Top of DATA SHOWN

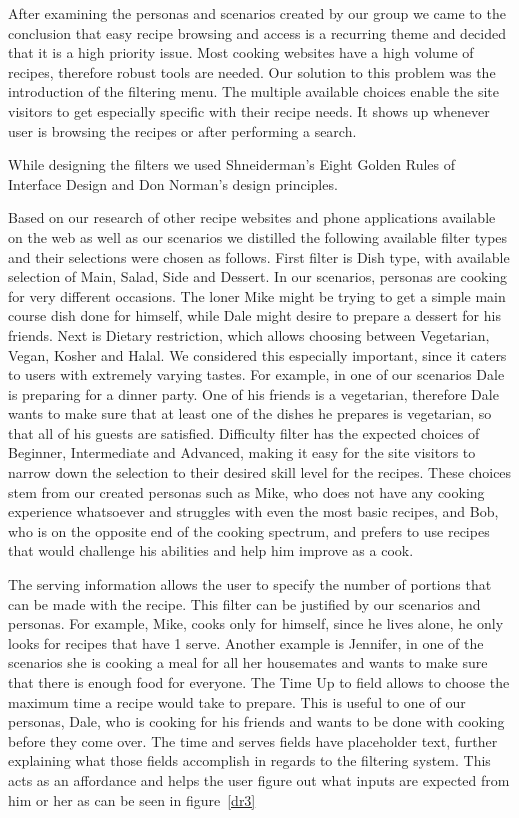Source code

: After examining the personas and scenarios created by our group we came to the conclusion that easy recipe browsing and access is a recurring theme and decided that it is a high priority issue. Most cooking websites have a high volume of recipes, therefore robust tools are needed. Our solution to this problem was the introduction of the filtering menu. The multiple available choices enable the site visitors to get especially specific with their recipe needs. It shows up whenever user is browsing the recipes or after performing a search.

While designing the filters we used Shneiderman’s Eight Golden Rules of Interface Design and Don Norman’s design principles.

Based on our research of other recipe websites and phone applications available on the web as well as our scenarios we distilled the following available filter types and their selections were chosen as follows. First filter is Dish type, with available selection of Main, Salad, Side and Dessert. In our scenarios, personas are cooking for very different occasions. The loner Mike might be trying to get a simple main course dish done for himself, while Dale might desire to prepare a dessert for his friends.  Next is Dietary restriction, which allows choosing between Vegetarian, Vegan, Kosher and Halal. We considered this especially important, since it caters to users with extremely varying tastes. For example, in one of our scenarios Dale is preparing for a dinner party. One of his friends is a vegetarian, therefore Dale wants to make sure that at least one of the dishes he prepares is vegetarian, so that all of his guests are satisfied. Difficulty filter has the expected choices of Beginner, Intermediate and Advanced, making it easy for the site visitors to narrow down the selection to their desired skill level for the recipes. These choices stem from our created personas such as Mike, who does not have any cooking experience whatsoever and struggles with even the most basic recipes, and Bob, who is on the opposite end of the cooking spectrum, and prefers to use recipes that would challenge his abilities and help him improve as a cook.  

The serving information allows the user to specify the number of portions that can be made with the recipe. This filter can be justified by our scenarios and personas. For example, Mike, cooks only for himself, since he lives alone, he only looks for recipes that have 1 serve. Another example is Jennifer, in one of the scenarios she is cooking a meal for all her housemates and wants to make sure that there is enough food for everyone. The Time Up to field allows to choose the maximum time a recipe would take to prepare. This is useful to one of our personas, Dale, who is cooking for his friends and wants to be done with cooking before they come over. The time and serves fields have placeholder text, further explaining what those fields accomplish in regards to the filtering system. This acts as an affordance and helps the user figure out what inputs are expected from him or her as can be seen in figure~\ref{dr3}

Bottom of DATA SHOWN

WHAT TO DO -
The entries above need to be repeated word for word, minus their pictures.

REPLY TO THE TASK -
Source code

: After examining the personas and scenarios created by our group we came to the conclusion that easy recipe browsing and access is a recurring theme and decided that it is a high priority issue. Most cooking websites have a high volume of recipes, therefore robust tools are needed. Our solution to this problem was the introduction of the filtering menu. The multiple available choices enable the site visitors to get especially specific with their recipe needs. It shows up whenever user is browsing the recipes or after performing a search.

While designing the filters we used Shneiderman’s Eight Golden Rules of Interface Design and Don Norman’s design principles.

Based on our research of other recipe websites and phone applications available on the web as well as our scenarios we distilled the following available filter types and their selections were chosen as follows. First filter is Dish type, with available selection of Main, Salad, Side and Dessert. In our scenarios, personas are cooking for very different occasions. The loner Mike might be trying to get a simple main course dish done for himself, while Dale might desire to prepare a dessert for his friends.  Next is Dietary restriction, which allows choosing between Vegetarian, Vegan, Kosher and Halal. We considered this especially important, since it caters to users with extremely varying tastes. For example, in one of our scenarios Dale is preparing for a dinner party. One of his friends is a vegetarian, therefore Dale wants to make sure that at least one of the dishes he prepares is vegetarian, so that all of his guests are satisfied. Difficulty filter has the expected choices of Beginner, Intermediate and Advanced, making it easy for the site visitors to narrow down the selection to their desired skill level for the recipes. These choices stem from our created personas such as Mike, who does not have any cooking experience whatsoever and struggles with even the most basic recipes, and Bob, who is on the opposite end of the cooking spectrum, and prefers to use recipes that would challenge his abilities and help him improve as a cook.  

The serving information allows the user to specify the number of portions that can be made with the recipe. This filter can be justified by our scenarios and personas. For example, Mike, cooks only for himself, since he lives alone, he only looks for recipes that have 1 serve. Another example is Jennifer, in one of the scenarios she is cooking a meal for all her housemates and wants to make sure that there is enough food for everyone. The Time Up to field allows to choose the maximum time a recipe would take to prepare. This is useful to one of our personas, Dale, who is cooking for his friends and wants to be done with cooking before they come over. The time and serves fields have placeholder text, further explaining what those fields accomplish in regards to the filtering system. This acts as an affordance and helps the user figure out what inputs are expected from him or her as can be seen in figure~\ref{dr3}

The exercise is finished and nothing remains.